Open Access
Childhood supratentorial ependymomas with YAP1‐MAMLD1 fusion: an entity with characteristic clinical, radiological, cytogenetic and histopathological features
Author(s) -
Andreiuolo Felipe,
Varlet Pascale,
TauzièdeEspariat Arnault,
Jünger Stephanie T.,
Dörner Evelyn,
Dreschmann Verena,
Kuchelmeister Klaus,
Waha Andreas,
Haberler Christine,
Slavc Irene,
Corbacioglu Selim,
Riemenschneider Markus J.,
Leipold Alfred,
Rüdiger Thomas,
Körholz Dieter,
Acker Till,
Russo Alexandra,
Faber Jörg,
Sommer Clemens,
Armbrust Sven,
Rose Martina,
Erdlenbruch Bernhard,
Hans Volkmar H.,
Bernbeck Benedikt,
Schneider Dominik,
Lorenzen Johann,
Ebinger Martin,
Handgretinger Rupert,
Neumann Manuela,
van Buiren Miriam,
Prinz Marco,
Roganovic Jelena,
Jakovcevic Antonia,
Park SungHye,
Grill Jacques,
Puget Stéphanie,
MessingJünger Martina,
Reinhard Harald,
Bergmann Markus,
Hattingen Elke,
Pietsch Torsten
Publication year - 2019
Publication title -
brain pathology
Language(s) - English
Resource type - Journals
SCImago Journal Rank - 1.986
H-Index - 132
eISSN - 1750-3639
pISSN - 1015-6305
DOI - 10.1111/bpa.12659
Subject(s) - ependymoma , pathology , biology , histopathology , locus (genetics) , medicine , genetics , gene
Abstract Ependymoma with YAP1‐MAMLD1 fusion is a rare, recently described supratentorial neoplasm of childhood, with few cases published so far.
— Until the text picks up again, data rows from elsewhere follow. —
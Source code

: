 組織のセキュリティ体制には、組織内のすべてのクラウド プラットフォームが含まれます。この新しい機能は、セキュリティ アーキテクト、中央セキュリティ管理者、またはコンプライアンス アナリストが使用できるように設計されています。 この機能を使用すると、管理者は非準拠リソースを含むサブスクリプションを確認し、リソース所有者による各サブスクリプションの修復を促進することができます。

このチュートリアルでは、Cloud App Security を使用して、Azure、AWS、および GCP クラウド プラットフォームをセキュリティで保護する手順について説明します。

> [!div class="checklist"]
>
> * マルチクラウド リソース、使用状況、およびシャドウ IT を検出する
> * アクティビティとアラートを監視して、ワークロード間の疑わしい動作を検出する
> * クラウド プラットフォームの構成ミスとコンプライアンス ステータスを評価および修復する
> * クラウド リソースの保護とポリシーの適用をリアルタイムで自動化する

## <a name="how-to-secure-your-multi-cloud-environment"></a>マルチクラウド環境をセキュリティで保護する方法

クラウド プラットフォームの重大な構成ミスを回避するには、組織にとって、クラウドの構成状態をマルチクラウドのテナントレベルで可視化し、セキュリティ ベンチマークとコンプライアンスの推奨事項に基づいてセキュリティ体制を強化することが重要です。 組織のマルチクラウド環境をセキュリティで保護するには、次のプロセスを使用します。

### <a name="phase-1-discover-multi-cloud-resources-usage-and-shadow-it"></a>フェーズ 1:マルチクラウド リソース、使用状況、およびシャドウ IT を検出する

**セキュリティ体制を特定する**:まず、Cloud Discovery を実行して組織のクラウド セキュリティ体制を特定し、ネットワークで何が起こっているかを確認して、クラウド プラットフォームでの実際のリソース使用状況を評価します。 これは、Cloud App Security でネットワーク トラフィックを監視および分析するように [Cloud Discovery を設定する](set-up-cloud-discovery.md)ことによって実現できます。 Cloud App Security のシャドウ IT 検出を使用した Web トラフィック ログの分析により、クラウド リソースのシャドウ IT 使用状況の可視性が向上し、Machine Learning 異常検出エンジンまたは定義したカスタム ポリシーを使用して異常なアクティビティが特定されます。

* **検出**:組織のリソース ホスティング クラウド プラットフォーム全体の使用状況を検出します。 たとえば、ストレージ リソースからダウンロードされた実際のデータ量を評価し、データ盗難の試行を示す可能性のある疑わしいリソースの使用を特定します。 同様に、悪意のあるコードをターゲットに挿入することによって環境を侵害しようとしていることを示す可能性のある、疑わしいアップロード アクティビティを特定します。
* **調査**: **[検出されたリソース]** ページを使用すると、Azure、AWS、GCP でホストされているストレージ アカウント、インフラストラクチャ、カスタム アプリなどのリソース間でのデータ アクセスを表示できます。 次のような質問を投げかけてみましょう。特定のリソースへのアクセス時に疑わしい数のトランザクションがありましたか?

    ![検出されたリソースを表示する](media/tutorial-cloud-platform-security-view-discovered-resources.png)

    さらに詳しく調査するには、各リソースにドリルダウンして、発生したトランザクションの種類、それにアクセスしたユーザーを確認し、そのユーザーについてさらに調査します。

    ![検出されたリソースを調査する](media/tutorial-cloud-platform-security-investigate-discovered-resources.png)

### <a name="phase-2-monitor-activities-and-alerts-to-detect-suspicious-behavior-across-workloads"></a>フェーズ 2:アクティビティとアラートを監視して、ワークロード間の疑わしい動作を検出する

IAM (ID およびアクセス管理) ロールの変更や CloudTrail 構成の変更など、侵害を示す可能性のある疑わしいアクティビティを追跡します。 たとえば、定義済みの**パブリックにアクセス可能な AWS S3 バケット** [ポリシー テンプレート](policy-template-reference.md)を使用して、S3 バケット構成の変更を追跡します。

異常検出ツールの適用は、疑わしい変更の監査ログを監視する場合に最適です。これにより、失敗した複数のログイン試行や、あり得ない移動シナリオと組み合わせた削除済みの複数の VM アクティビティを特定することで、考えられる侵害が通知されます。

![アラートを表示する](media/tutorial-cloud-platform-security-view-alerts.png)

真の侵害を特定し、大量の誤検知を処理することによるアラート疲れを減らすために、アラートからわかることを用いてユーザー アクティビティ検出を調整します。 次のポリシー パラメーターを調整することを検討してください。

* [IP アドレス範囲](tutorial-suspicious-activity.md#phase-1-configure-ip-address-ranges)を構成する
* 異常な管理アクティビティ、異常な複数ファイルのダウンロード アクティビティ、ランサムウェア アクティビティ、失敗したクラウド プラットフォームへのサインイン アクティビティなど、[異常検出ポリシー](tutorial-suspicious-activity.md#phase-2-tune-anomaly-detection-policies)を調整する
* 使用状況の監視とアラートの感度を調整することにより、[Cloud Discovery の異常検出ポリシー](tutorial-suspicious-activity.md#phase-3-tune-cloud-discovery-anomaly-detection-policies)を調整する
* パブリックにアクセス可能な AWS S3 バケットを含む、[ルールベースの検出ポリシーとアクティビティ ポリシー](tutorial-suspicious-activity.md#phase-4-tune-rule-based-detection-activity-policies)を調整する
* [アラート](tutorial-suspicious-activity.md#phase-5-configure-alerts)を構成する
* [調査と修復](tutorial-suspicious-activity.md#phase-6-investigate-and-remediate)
We report on 15 pediatric patients with ependymomas carrying YAP1‐MAMLD1 fusions, with their characteristic histopathology, immunophenotype and molecular/cytogenetic, radiological and clinical features. The YAP1‐MAMLD1 fusion was documented by RT‐PCR/Sanger sequencing, and tumor genomes were studied by molecular inversion probe (MIP) analysis. Significant copy number alterations were identified by GISTIC (Genomic Identification of Significant Targets in Cancer) analysis. All cases showed similar histopathological features including areas of high cellularity, presence of perivascular pseudo‐rosettes, small to medium‐sized nuclei with characteristic granular chromatin and strikingly abundant cells with dot‐like cytoplasmic expression of epithelial membrane antigen. Eleven cases presented features of anaplasia, corresponding to WHO grade III. MRI showed large supratentorial multinodular tumors with cystic components, heterogeneous contrast enhancement, located in the ventricular or periventricular region. One of two variants of YAP1‐MAMLD1 fusions was detected in all cases. The MIP genome profiles showed balanced profiles, with focal alterations of the YAP1 locus at 11q22.1–11q21.2 (7/14), MAMLD1 locus (Xp28) (10/14) and losses of chromosome arm 22q (5/14). Most patients were female (13/15) and younger than 3 years at diagnosis (12/15; median age, 8.2 months). Apart from one patient who died during surgery, all patients are alive without evidence of disease progression after receiving different treatment protocols, three without postoperative further treatment (median follow‐up, 4.84 years). In this to date, largest series of ependymomas with YAP1‐MAMLD1 fusions we show that they harbor characteristic histopathological, cytogenetic and imaging features, occur mostly in young girls under 3 years and are associated with good outcome. Therefore, this genetically defined neoplasm should be considered a distinct disease entity. The diagnosis should be confirmed by demonstration of the specific fusion. Further studies on large collaborative series are warranted to confirm our findings.